Monitoring and modelling of air quality throughout the UK allows air pollution levels to be forecast. Be prepared by being informed of the air pollution levels in your local area using the Kent and Medway email forecast service. For people with respiratory conditions, being aware of local air pollution is important and, when required, other additional measures can be undertaken:

  • Avoid exposure - increased air pollution can trigger asthma symptoms, remaining indoors during periods of high air pollution can reduce symptoms.
  • Limit Outdoor Exercise - Limiting outdoor exercise during periods of poor air quality can reduce the strain on the lungs for those who are susceptible to pollutants
  • Always keep inhalers and medication available
  • If the above steps do not help, consult your doctor

Indoor Exposure

The most important indoor air pollutant to be aware of is carbon monoxide. If you have any kind of combustion appliance, be aware of the risks. Carbon monoxide poisoning can kill. For information see the Health and Safety Executive pages. Ensure the appliance is serviced regularly, appropriately ventilated, and get a carbon monoxide detector.

Also, many products contain, or give off, non-methane volatile organic compounds (NMVOCs). These include paints, household cleaning products, solvents, air fresheners and deodorants. Carpets and furniture can also give off NMVOCs when new. Although not harmful themselves, once released into the air these NMVOCs can undergo reactions to form new chemical compounds which can affect the air quality in your home.

Particulate matter can be given off by some methods of cooking, open fires and solid fuel burners.

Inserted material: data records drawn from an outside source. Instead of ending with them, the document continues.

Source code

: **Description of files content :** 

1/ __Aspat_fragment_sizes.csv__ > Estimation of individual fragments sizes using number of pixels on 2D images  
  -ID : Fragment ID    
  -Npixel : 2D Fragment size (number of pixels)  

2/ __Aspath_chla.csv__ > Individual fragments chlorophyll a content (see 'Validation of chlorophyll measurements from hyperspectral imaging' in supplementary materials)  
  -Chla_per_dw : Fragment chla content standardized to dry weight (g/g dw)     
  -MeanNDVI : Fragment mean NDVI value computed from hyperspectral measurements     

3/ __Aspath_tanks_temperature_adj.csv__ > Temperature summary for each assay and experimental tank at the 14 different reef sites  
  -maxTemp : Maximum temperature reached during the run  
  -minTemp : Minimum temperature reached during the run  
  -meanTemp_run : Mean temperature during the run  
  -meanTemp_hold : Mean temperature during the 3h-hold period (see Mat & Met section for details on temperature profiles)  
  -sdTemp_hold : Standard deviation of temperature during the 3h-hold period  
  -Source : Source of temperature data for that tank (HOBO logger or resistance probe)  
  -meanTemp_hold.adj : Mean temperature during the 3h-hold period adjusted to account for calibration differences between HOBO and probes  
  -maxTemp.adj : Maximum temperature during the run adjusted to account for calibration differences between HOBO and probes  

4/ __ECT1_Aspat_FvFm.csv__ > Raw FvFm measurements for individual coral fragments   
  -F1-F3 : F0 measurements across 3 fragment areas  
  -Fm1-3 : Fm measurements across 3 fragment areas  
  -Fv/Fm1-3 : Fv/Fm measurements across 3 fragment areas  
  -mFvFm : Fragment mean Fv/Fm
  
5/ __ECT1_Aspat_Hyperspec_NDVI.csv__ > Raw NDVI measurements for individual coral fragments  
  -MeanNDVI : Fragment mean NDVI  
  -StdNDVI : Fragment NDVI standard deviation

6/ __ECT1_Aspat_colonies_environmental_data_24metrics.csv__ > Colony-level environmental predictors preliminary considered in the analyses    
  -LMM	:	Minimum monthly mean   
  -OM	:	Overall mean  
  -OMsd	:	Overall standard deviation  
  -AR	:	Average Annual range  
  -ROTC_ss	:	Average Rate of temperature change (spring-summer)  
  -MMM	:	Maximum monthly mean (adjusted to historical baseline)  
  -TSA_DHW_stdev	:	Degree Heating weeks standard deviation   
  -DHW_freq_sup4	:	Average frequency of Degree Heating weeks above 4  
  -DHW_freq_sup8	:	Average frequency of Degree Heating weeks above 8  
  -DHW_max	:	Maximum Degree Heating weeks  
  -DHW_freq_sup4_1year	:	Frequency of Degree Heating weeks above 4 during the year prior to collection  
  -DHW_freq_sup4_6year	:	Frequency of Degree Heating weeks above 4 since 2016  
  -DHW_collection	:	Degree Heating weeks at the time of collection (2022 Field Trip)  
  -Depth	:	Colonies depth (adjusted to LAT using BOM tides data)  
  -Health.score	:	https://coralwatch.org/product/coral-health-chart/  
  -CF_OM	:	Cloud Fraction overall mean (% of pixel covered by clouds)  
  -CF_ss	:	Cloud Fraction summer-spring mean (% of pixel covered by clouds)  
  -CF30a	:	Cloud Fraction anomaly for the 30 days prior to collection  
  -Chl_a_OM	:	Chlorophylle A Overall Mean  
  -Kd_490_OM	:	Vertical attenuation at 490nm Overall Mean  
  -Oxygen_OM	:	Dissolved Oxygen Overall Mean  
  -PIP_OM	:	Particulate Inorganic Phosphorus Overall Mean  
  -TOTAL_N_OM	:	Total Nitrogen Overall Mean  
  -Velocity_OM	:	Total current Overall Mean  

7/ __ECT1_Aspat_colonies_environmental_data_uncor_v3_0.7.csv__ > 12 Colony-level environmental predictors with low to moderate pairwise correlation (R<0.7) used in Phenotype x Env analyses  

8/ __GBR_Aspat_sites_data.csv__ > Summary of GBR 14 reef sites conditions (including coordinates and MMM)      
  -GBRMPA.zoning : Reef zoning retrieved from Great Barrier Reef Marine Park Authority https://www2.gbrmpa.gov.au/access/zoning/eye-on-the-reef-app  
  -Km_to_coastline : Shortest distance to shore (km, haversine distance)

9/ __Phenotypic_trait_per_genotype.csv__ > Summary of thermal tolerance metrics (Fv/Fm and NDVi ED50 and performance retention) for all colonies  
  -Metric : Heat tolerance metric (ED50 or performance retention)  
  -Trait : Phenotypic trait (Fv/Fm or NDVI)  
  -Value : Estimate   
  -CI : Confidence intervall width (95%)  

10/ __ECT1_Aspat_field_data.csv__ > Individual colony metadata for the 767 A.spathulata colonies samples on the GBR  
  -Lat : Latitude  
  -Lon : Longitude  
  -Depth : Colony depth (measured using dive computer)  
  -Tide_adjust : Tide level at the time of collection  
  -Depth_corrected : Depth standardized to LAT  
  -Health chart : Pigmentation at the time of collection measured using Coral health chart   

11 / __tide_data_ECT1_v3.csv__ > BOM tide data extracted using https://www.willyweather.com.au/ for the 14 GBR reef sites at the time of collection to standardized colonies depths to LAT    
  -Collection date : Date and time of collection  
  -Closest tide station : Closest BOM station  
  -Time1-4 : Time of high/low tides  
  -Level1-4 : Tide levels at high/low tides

Indoor Exposure - Open fires and wood-burners

Release tiny toxic air pollution particles known as PM2.5 into the air and can cause harm to our health. According to the Department for Environment, Food and Rural Affairs (Defra), wood and coal fires are the single biggest source of particulate matter (PM2.5) pollution in the UK; both for indoor and outdoor air pollution. With open fires, the most polluting of all appliances.

It may not always be possible to choose the type of heating in your home, it is therefore important to have adequate ventilation. However, if this option is open to you please consider all the information before choosing to opt for an open fire or woodburning stove. If you need to have a wood burning stove, it is about having the right appliance, the right fuel and then burning it in the right way.

Whilst consumer information is currently limited, it is important to carefully review available information on wood burning stoves and health and the environment, before deciding on this type of heating.

Reducing exposure to Air Pollution

Outdoor (Ambient) Exposure

Walking is a great way to help reduce emissions, but it can expose you to more pollution. If you are walking through a city, it may be better to walk along quieter streets rather than main roads, if it's safe. Levels of pollutants such as nitrogen oxides are highest close to the kerb of busy roads and decrease sharply with distance from the roadside.

The KentAir website hosts a range of tools to help you be aware of the pollution levels in your area. Sign up for forecast alert emails and regularly check the website for latest measured levels.

Indoor Exposure

The following advice is based on information in the Defra Clean Air Strategy 2019. 

  • Ensure your home is adequately ventilated.
  • If a product has a strong smell, there is a good chance it contains NMVOCs.
  • The same applies to new carpets, furniture, upholstery or other household items - if they have a strong smell, they are possibly releasing NMVOCs and it's important to ventilate your home well. 
  • Ensure combustion appliances are serviced regularly, appropriately ventilated, and get a carbon monoxide detector.